Speaker
Description
Nature contact is beneficial for children, positively influencing well-being and nature connectedness. At the same time, citizen science is increasingly used to support biodiversity monitoring across large spatial and temporal scales. Schoolyards represent a promising setting that could combine both, providing everyday nature contact while contributing to biodiversity data collection.
However, this potential rests on three key assumptions that remain largely untested: that schoolyards can support biodiversity, that this data can be collected by children and that such activities provide sufficient nature contact to influence psychological outcomes.
To test these assumptions, we implemented a seven-week citizen science intervention focusing on butterfly and plant monitoring in schoolyards across 15 primary schools in Saxony-Anhalt, Germany. The participating schoolyards represented a gradient of biodiversity and naturalness.
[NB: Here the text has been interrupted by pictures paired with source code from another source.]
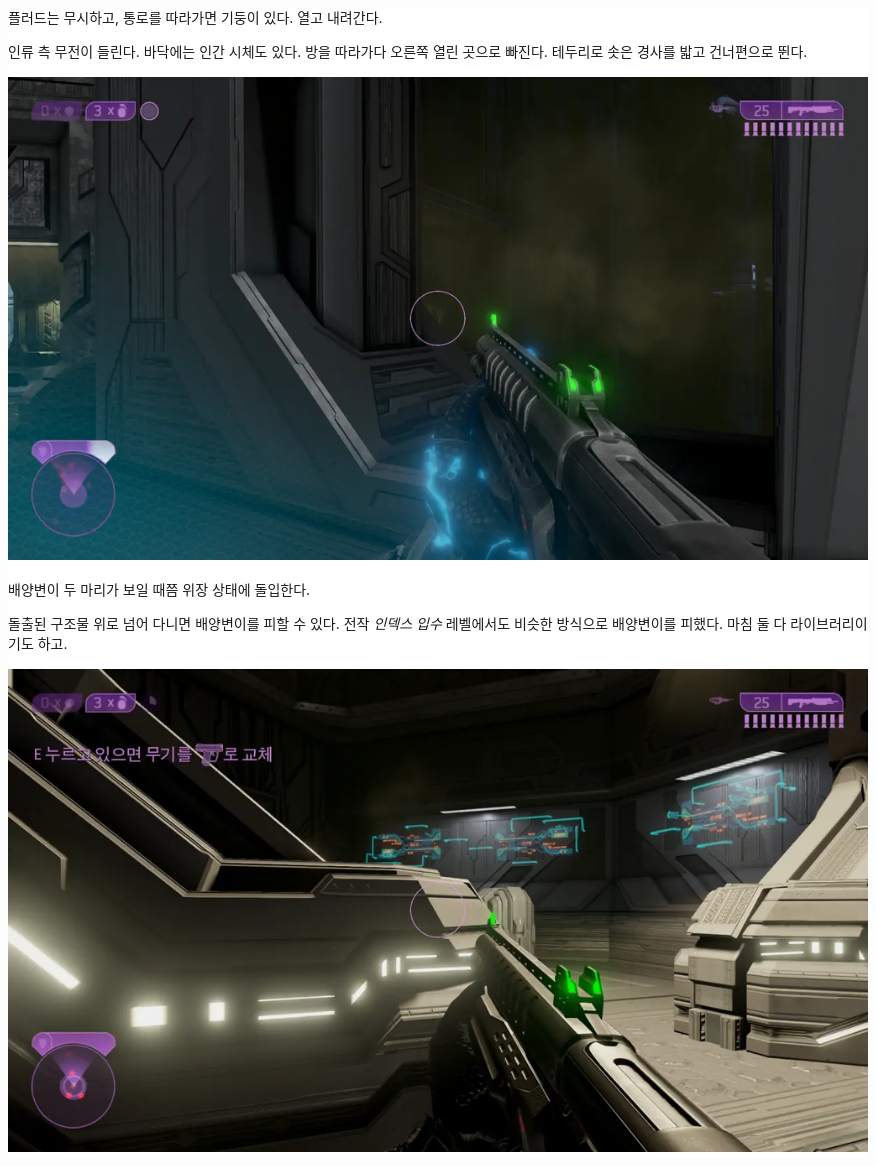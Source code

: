 플러드는 무시하고, 통로를 따라가면 기둥이 있다. 열고 내려간다.

인류 측 무전이 들린다. 바닥에는 인간 시체도 있다. 방을 따라가다 오른쪽 열린 곳으로 빠진다. 테두리로 솟은 경사를 밟고 건너편으로 뛴다.

![Shortcut](/assets/images/halo-2a/lv10/ch02/shortcut.webp)

배양변이 두 마리가 보일 때쯤 위장 상태에 돌입한다.

돌출된 구조물 위로 넘어 다니면 배양변이를 피할 수 있다. 전작 *인덱스 입수* 레벨에서도 비슷한 방식으로 배양변이를 피했다. 마침 둘 다 라이브러리이기도 하고.

![Hurdle structure](/assets/images/halo-2a/lv10/ch02/hurdle-01.webp)
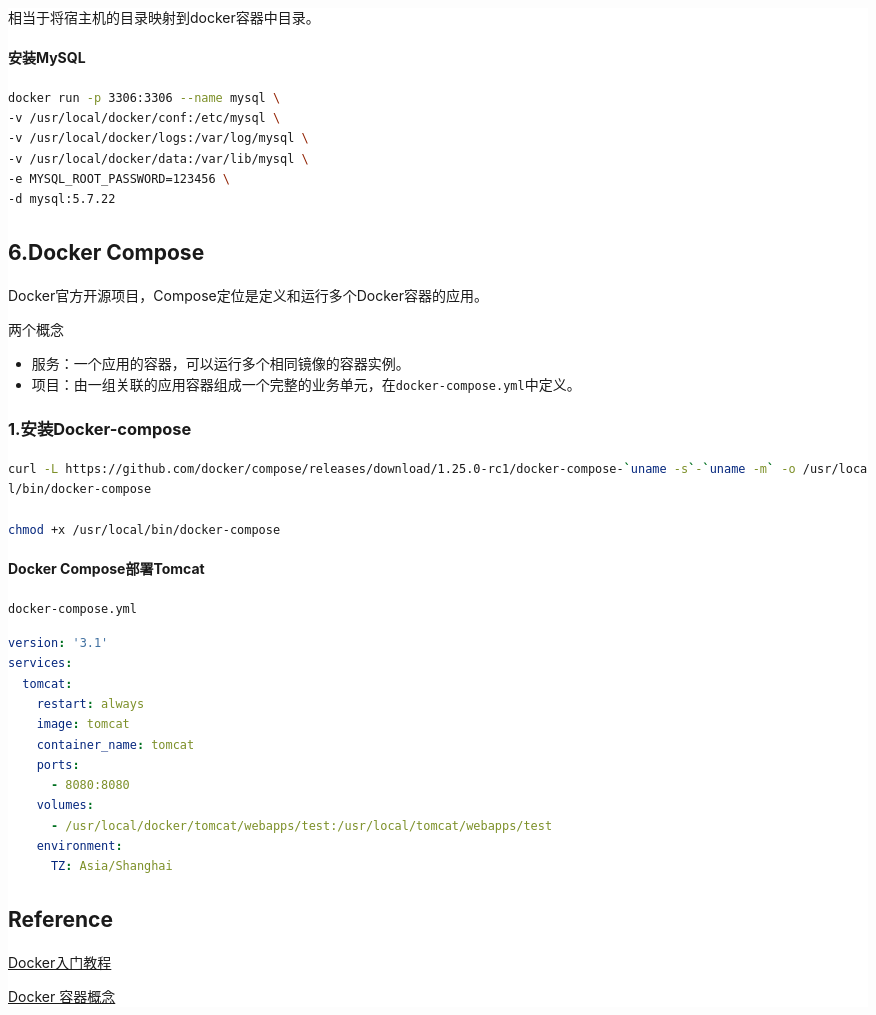 相当于将宿主机的目录映射到docker容器中目录。



#### 安装MySQL

```bash
docker run -p 3306:3306 --name mysql \
-v /usr/local/docker/conf:/etc/mysql \
-v /usr/local/docker/logs:/var/log/mysql \
-v /usr/local/docker/data:/var/lib/mysql \
-e MYSQL_ROOT_PASSWORD=123456 \
-d mysql:5.7.22
```





## 6.Docker Compose

Docker官方开源项目，Compose定位是定义和运行多个Docker容器的应用。



两个概念

- 服务：一个应用的容器，可以运行多个相同镜像的容器实例。
- 项目：由一组关联的应用容器组成一个完整的业务单元，在`docker-compose.yml`中定义。





### 1.安装Docker-compose

```bash
curl -L https://github.com/docker/compose/releases/download/1.25.0-rc1/docker-compose-`uname -s`-`uname -m` -o /usr/local/bin/docker-compose

chmod +x /usr/local/bin/docker-compose
```



#### Docker Compose部署Tomcat



`docker-compose.yml`

```yaml
version: '3.1'
services:
  tomcat:
    restart: always
    image: tomcat
    container_name: tomcat
    ports:
      - 8080:8080
    volumes:
      - /usr/local/docker/tomcat/webapps/test:/usr/local/tomcat/webapps/test
    environment:
      TZ: Asia/Shanghai
```



## Reference

[Docker入门教程](http://www.ruanyifeng.com/blog/2018/02/docker-tutorial.html)

[Docker 容器概念](http://jm.taobao.org/2016/05/12/introduction-to-docker)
Children conducted repeated standardized observations of butterflies and plants as part of weekly activities.
Using surveys, we assessed changes in children’s perceived biodiversity, well-being, empowerment and nature connectedness before and after the intervention, and tested whether environmental context moderates these effects. Specifically, we examined whether children at greener schoolyards benefit more strongly from the intervention than those at more sealed, biodiversity-poor sites.
Preliminary results of the first of three field seasons suggest that integrating citizen science into everyday school environments holds promise for both data collection and educational outcomes.